Dependence on non-free drivers

The effort to create a more beautiful effort is moving us quickly into a situation where the future desktop depends on hardware acceleration provided from the graphics card. The problem is that while 2D drivers are available as free software for the most part, the major graphics cards makers keep their 3D drivers closed. If you wanted good 3D acceleration under Linux the non-free NVidia and ATI drivers has been the way to go for a long time now.

So adding a ‘hard’ dependency on 3d hardware acceleration will implicitly mean we are basing our free desktop on non-free drivers feels like a step backwards. On the other side I don’t feel not going down the route of making our solution more visually appealing and hopefully also more usable is a viable option either, so I am not suggesting that these efforts gets rejected or stopped.

Hopefully the increased use of 3D will also lead to increased interest among free software developers to actually make free 3D drivers (and thus finding enough resources to overcome the difficulty of reverse engineering current cards) or that the increased use of 3d will increase the pressure from distribution makers and consumers to get ATI and NVidia to open their drivers. Anyway I hope I am wrong to be a bit worried about how this ends up and instead this leads to a big increase in contributions to things like MesaGL

11 thoughts on “Dependence on non-free drivers”

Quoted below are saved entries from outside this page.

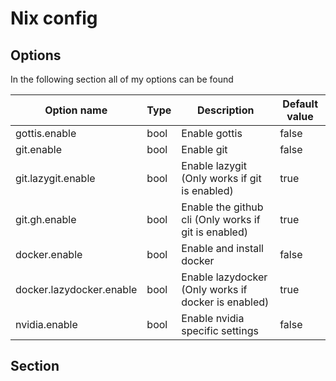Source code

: # Nix config

## Options
In the following section all of my options can be found

| Option name | Type | Description | Default value |
|---------|---------|---------|---------|
|gottis.enable|bool|Enable gottis|false|
|git.enable|bool|Enable git|false|
|git.lazygit.enable|bool|Enable lazygit (Only works if git is enabled)|true|
|git.gh.enable|bool|Enable the github cli (Only works if git is enabled)|true|
|docker.enable|bool|Enable and install docker|false|
|docker.lazydocker.enable|bool|Enable lazydocker (Only works if docker is enabled)|true|
|nvidia.enable|bool|Enable nvidia specific settings|false|

## Section
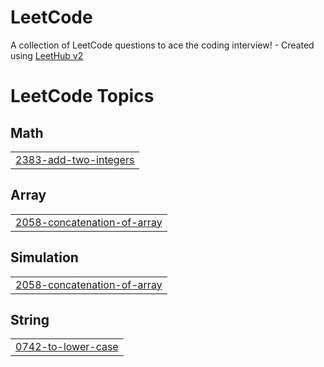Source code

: # LeetCode
A collection of LeetCode questions to ace the coding interview! - Created using [LeetHub v2](https://github.com/arunbhardwaj/LeetHub-2.0)

<!---LeetCode Topics Start-->
# LeetCode Topics
## Math
|  |
| ------- |
| [2383-add-two-integers](https://github.com/Asif-Sheenu/LeetCode/tree/master/2383-add-two-integers) |
## Array
|  |
| ------- |
| [2058-concatenation-of-array](https://github.com/Asif-Sheenu/LeetCode/tree/master/2058-concatenation-of-array) |
## Simulation
|  |
| ------- |
| [2058-concatenation-of-array](https://github.com/Asif-Sheenu/LeetCode/tree/master/2058-concatenation-of-array) |
## String
|  |
| ------- |
| [0742-to-lower-case](https://github.com/Asif-Sheenu/LeetCode/tree/master/0742-to-lower-case) |
<!---LeetCode Topics End-->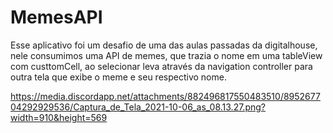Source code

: # MemesAPI
Esse aplicativo foi um desafio de uma das aulas passadas da digitalhouse, nele consumimos uma API de memes, que trazia o nome em uma tableView com custtomCell, ao selecionar leva através da navigation controller para outra tela que exibe o meme e seu respectivo nome.


https://media.discordapp.net/attachments/882496817550483510/895267704292929536/Captura_de_Tela_2021-10-06_as_08.13.27.png?width=910&height=569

  1. Not to mention that it ties gnome even harder to Linux only. The free BSDs don’t even have the proprietary drivers. But sadly, I doubt most people in the Gnome community will care about that.

  2. HE: this is optional, it doesn’t tie Gnome to anything, you can still use metacity on the BSDs (btw: FreeBSD has binary drivers too, at least for nvidia’s cards).

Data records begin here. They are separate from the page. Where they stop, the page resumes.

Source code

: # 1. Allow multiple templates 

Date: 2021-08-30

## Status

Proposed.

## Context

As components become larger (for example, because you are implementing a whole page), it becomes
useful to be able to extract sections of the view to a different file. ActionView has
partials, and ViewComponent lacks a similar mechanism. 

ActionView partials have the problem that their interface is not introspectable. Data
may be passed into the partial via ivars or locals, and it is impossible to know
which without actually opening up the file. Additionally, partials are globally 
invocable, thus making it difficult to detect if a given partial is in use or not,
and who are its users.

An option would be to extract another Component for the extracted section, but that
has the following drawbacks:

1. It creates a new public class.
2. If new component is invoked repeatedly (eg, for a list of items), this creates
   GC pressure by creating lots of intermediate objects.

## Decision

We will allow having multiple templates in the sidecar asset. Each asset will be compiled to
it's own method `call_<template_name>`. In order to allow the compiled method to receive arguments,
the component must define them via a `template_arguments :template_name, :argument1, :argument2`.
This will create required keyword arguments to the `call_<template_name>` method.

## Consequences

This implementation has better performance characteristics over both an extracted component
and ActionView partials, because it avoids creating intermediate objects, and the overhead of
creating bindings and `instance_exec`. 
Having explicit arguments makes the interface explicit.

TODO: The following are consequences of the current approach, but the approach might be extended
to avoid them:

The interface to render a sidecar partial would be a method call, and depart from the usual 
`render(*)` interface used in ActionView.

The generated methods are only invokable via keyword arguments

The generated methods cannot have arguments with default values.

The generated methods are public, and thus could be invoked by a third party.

  3. You lost any moral authority to lecture others on Free/non-Free issues when you and your fellow hypocrites at Fluendo sold out to the DRM crowd. Kindly have the decency not to pretend otherwise.

  4. I still don’t see why ATi and nVidia don’t even open up card specs.. I can sort of vaguely see that they have an excuse for closed drivers, but specs.. :-/

  5. Christian,

    One of our X guys wanted me to tell you that Mesa can not be called MesaGL due to the fact that it often does not pass the GL conformance tests and the OpenGL working group has been a stickler on what you can call GL.

    TopDown,

    Just because one is pragmatic does not mean they do not think the world should be using open source. It just means they know they are not going to get the world to use open source by being dogmatic. I bet Fluendo has done more for the proliferation of open formats than you will have done in a lifetime.

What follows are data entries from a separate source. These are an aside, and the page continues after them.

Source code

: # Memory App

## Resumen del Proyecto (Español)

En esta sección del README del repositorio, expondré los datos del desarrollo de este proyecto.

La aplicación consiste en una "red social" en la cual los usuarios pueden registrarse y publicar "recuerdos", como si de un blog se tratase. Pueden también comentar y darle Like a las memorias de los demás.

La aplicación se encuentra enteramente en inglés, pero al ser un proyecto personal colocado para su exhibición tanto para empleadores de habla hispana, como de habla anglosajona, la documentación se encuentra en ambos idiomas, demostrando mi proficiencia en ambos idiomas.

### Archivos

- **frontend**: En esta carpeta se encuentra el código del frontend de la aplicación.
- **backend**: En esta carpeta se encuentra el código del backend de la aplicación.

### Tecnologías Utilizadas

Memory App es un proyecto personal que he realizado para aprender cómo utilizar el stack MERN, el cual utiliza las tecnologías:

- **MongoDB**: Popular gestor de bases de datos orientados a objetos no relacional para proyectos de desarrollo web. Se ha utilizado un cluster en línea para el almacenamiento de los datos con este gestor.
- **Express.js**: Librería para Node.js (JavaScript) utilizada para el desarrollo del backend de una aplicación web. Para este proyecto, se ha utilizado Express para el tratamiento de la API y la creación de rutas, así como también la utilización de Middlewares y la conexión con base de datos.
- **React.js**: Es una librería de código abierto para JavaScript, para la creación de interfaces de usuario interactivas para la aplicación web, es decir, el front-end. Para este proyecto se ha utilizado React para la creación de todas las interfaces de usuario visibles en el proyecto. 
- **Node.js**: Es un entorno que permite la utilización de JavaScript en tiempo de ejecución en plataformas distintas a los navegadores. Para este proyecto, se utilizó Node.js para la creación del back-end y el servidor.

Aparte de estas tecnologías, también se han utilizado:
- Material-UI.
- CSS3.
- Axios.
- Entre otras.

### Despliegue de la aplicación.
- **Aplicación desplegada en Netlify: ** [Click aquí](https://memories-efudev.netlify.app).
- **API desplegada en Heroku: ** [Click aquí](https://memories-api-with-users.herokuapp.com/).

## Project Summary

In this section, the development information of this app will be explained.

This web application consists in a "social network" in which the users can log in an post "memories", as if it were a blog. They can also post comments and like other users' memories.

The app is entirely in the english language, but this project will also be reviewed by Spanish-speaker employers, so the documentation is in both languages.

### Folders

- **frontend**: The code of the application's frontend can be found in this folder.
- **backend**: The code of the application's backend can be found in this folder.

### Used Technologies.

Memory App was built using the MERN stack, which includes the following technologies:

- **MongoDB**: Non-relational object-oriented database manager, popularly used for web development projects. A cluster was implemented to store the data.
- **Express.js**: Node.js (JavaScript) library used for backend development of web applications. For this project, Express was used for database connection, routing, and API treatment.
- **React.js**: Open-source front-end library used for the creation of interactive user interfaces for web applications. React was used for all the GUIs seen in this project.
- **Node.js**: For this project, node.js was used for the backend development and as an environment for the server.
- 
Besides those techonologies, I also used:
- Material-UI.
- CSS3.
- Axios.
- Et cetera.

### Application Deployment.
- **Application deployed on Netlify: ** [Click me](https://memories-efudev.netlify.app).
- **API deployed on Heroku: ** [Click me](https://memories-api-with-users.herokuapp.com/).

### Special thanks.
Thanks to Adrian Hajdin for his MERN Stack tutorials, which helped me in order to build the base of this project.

  6. njs: You thinks we have it hard with Nvidia and Ati, at least they produce reasonable drivers. Try getting 3D support (or hardware specs) out of Sis, blood from a stone seems easy by comparison.

    Actually, that’s something an OS Company could do for us (Novell, Red Hat, I mean you), go ban on hardware manufacturer’s doors, and get some spec sheets out, starting with Sis (yes I have an Mirage chipset, and yes I’m bitter at not having OpenGL, so what?).

    David

    P.S: I’m already writing a driver for the trident cyberblade (first driver, it’s true, but I got my hands on a spec sheet and figured what the heck, give it a go…), so yes, I would be willing to scratch my itch my self if given the docs…

  7. Just because one is pragmatic does not mean they do not think the world should be using open source.

    You call it pragmatic. I call it hypocrisy… especially in the light of his previous articles on the use of the term “open source”.

    I bet Fluendo has done more for the proliferation of open formats than you will have done in a lifetime.

    They’ve certainly done more to promote the spread of DRM by building it into the previously *Free* GStreamer. Though I’m not surprised to find you disagreeing, since Red Hat is busy whoring itself out to IBM to build a code-signed Linux system based on TCPA hardware (just the kind of DRM system that gives Christian Schaller wet dreams… see his previous blog post about “kernel work” to support his DRM dreams)… Just what is Red Hat’s corporate position on the use of the GPL v3 for the Linux kernel?

  8. I don’t see any hard deps on non-free drivers here. I’m running accelerated 3d on my ATI 9250 just fine with the free driver, and I hear that acceleration for newer (r300) ATI boards is in the pipeline. I’ve not seen any features required for any of these nice new technologies that my 9250 won’t handle.

    Maybe the proprietary drivers offer better performance, but it’s not worth it to me. I’ve tried to install proprietary drivers on Linux a couple times, and never gotten them to work very well. Why bother, for an imperceptible gain, or a possibly significant gain for 3d games I don’t play?

    So, sure, you *can* run these nifty new programs with proprietary drivers, but that’s been true for ages. Remember when RedHat used to ship MetroX?